By Agence France-Presse
One of China's biggest mobile gaming companies is selling popular gay dating app Grindr for $608 million after pressure from US authorities concerned over the potential misuse of user data.
Grindr bills itself as the world's largest social networking space for LGBT people (AFP / Martin BUREAU / MANILA BULLETIN)
National security officials in Washington fear the platform -- which bills itself as the world's largest social networking space for LGBT people -- could be used by the Chinese government to blackmail Americans with government security clearances, according to media reports last year.
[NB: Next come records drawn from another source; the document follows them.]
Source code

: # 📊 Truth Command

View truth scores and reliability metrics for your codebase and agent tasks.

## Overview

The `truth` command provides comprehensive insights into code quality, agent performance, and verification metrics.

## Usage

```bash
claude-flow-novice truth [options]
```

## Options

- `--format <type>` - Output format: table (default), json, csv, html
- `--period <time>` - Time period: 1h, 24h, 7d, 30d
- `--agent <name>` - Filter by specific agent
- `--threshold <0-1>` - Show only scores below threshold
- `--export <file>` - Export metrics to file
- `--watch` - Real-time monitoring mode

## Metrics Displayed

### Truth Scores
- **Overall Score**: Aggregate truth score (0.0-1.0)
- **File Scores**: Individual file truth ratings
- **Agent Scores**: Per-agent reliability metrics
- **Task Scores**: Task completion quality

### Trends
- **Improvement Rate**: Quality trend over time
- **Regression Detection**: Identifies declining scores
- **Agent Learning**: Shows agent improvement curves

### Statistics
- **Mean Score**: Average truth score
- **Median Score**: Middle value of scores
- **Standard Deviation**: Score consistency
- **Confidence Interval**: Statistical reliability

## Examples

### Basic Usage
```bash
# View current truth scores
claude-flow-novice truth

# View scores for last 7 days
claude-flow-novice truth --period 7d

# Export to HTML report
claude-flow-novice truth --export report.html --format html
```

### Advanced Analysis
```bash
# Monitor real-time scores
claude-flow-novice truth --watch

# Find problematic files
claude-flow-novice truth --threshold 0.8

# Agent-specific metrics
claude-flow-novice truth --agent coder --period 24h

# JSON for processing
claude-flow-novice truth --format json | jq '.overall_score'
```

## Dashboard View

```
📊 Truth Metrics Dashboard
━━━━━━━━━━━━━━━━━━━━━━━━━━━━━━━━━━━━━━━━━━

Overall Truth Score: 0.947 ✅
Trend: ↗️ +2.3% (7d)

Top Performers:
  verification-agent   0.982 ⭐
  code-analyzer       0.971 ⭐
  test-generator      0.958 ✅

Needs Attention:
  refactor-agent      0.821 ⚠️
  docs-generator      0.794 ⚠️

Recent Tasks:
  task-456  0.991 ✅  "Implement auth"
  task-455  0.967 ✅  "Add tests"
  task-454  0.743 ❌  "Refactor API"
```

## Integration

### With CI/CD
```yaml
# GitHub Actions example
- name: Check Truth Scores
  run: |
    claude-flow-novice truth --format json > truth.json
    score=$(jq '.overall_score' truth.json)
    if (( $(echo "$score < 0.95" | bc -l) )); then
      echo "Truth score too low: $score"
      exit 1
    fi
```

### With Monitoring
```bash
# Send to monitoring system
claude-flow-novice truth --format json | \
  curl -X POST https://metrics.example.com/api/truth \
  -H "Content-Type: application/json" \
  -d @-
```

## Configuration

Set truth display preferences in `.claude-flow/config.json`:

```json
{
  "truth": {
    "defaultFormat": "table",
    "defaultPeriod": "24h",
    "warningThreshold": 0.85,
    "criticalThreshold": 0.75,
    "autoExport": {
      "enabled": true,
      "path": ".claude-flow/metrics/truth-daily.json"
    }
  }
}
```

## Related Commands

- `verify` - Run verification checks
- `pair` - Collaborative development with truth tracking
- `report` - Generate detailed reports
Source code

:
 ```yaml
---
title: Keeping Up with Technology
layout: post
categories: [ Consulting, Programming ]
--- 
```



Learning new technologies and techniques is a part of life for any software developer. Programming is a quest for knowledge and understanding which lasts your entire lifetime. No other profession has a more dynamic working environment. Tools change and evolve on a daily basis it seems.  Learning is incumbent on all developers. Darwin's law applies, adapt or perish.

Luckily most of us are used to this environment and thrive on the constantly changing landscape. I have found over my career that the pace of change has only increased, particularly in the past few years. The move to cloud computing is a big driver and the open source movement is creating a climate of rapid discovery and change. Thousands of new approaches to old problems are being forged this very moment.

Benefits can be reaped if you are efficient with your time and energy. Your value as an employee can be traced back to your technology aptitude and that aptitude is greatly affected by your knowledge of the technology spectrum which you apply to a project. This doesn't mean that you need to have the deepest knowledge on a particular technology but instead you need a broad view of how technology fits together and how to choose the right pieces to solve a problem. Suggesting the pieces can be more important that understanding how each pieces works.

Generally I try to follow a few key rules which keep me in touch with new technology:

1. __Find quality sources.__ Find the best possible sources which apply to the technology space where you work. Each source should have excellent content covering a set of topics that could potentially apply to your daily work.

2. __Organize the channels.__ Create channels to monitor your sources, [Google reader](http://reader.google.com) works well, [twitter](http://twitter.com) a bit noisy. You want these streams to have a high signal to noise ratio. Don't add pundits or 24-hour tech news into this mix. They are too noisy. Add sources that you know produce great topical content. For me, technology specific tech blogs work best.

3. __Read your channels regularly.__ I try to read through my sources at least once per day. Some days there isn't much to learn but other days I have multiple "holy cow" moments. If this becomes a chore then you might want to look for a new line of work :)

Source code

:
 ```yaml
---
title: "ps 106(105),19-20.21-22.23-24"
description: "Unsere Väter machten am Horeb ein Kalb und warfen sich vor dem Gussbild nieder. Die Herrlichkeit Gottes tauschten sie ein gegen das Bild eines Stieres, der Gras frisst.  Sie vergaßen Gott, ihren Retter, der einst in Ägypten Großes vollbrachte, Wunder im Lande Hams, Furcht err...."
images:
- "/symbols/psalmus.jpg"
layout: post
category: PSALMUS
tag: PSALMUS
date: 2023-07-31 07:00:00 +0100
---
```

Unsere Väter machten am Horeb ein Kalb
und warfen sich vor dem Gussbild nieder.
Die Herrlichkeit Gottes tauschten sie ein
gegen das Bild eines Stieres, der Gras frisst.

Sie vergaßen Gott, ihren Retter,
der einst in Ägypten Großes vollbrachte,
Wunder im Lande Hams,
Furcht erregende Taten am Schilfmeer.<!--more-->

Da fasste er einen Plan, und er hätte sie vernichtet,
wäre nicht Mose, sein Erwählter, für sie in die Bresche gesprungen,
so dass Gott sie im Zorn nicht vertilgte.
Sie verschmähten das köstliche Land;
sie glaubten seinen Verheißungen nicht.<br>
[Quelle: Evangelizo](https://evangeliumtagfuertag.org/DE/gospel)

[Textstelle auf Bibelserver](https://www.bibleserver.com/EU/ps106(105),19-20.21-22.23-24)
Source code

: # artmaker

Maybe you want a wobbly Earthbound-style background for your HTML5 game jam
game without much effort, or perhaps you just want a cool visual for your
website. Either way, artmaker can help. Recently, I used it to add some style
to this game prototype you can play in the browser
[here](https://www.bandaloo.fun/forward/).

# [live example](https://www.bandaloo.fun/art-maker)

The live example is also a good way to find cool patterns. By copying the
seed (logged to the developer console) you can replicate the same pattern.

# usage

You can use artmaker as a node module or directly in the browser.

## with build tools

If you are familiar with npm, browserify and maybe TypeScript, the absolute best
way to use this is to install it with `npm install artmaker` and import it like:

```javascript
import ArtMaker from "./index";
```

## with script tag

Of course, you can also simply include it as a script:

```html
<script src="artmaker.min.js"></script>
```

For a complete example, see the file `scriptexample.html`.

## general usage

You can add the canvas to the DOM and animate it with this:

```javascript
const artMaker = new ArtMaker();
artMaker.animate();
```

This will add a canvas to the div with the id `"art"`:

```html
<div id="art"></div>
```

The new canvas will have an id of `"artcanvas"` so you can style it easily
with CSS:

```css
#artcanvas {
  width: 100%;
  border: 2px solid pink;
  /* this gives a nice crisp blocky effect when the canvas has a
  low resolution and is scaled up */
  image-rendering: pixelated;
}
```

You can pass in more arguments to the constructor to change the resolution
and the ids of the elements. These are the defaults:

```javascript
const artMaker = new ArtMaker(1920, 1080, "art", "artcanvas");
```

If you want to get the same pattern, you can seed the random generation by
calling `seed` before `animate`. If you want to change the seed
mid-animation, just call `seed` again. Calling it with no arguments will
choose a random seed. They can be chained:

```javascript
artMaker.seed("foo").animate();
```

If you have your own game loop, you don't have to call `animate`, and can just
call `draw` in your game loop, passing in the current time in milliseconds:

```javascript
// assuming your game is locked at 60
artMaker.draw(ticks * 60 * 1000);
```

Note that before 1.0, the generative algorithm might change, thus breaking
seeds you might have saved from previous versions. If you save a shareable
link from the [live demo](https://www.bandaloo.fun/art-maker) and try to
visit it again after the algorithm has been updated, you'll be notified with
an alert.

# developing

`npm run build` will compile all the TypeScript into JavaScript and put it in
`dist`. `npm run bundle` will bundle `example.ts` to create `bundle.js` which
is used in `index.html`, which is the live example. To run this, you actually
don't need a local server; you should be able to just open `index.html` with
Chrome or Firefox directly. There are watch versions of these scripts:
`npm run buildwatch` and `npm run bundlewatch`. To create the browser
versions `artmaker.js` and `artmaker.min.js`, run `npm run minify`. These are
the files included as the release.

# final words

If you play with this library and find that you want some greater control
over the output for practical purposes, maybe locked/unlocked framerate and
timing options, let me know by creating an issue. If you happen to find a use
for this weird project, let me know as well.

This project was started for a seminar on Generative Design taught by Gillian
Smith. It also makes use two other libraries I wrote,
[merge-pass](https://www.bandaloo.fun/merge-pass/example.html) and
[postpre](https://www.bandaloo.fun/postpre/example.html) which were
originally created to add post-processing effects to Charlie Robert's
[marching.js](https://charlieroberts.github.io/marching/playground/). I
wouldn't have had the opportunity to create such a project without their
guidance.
Beijing Kunlun Tech took a majority stake in the app in 2016 and bought the remaining equity two years later for a combined $245 million, but was reportedly ordered to relinquish the platform by US officials last year.
It will sell a 98.59 percent stake in Grindr to San Vicente Acquisition, a holding company based in the US state of Delaware, according to a company filing with the Shenzhen Stock Exchange on Friday.
The deal is awaiting approval from a US committee authorised to review transactions involving foreign investments, the filing said.
Grindr has faced other accusations of improperly managing the data under Beijing Kunlun's ownership.
The platform violated European Union privacy regulations by sharing the GPS data, age and gender of its users with third-party companies to help target advertisements, according to a report by a Norwegian consumer rights group.